Of the eleven albums listed below only two were released in 2010. Most of the albums I’ve listened to over the past year have been “world” music or jazz.

Salif Keita – La différence (2010)



My favourite album of the year was undoubtedly Salif Keita’s La différence. I’ve already written about the Malian singer on this blog and only need to repeat that his music is truly transcendental, largely driven by West African rhythms and dance beats, his soaring vocals and an Islamic spirit. However, the influence of North American blues, Afro-Cuban rhythms, soul and reggae can also be heard.


Khaled – Liberté (2009)


The other artist who falls into the “world” music category is the hugely popular Algerian singer Khaled, the so-called king of raï. I came across his album Liberté released in 2009 and loved it. Some of the songs start slowly and then simply explode with energy and a pulsating rhythm.

With regards to rock music, only two albums had a big impact on me.
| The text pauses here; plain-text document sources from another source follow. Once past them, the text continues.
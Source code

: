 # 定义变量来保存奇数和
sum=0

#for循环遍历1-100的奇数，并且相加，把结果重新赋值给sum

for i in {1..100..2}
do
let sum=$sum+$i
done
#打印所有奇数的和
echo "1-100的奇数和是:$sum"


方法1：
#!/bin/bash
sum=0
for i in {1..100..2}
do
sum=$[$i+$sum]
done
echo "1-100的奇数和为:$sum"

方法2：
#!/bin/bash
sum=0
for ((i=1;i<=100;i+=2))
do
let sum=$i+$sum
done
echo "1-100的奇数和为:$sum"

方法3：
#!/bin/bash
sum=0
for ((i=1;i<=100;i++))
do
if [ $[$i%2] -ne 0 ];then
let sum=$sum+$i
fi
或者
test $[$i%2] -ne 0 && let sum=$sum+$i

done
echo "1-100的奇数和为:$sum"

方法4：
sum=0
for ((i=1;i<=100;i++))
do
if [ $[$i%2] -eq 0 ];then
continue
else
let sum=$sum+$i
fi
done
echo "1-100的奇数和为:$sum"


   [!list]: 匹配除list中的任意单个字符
Neil Young – Le Noise (2010)


The first was Neil Young’s Le Noise, amazingly the 35th studio record of the 65 year old musician’s career. With just Neil Young on guitar and vocals, Daniel Lanois provides a wonderful atmospheric production, full of distorted guitar and sound effects.


Josh Ritter – So Runs the World Away (2010)


The second rock album of the year for me was Josh Ritter’s So Runs the World Away, a diverse collection of literate and melodic songs, including Lantern, arguably my favourite song of the year.

Not finding much rock music to listen to, I spent a lot of the year looking for and discovering some great contemporary jazz music.


Esbjörn Svensson Trio – Seven Days of Falling (2003)
Esbjörn Svensson Trio – Tuesday Wonderland (2006)



My main discovery was the Swedish pianist Esbjörn Svensson and his fellow EST trio musicians Dan Berglund on double bass and Magnus Öström on drums. I can particularly recommend the albums Seven Days of Falling and Tuesday Wonderland. While Svensson mixes electronic sounds and even rock beats at times with his jazz piano, it’s his fluency and innovative playing that appeal to me. Sadly Svensson died in 2008 at the age of 44 in a diving accident.


Tord Gustavsen Trio – Changing Places (2003)
Tord Gustavsen Trio – The Ground (2005)
Tord Gustavsen Trio – Being There 
(2007)


Another jazz pianist I discovered was the Norwegian Tord Gustavsen. He’s released a trilogy of albums – Changing Places, The Ground and Being There. All these albums feature Gustavsen on solo piano. If he’s to be compared to anyone I suppose it would have to be Keith Jarrett’s solo improvisatory work.

Andy Sheppard – Movements in Colour (2009)



The jazz album that I’ve probably played more than any other this year is Andy Sheppard’s Movements in Colour. I first saw the English saxophonist in the jazz ensemble Loose Tubes many, many years ago but lost track of his work since then. Movements in Colour is a collection of beautiful dreamlike melodies, some with clear Middle Eastern influences.

Joshua Redman – Compass (2009)




My final jazz album of the year is Compass by the North American saxophonist Joshua Redman. Although I saw Redman play a great concert in Madrid a few years ago, I haven’t kept up to date with his output. Compass provides a fine collection of modern saxophone-based jazz.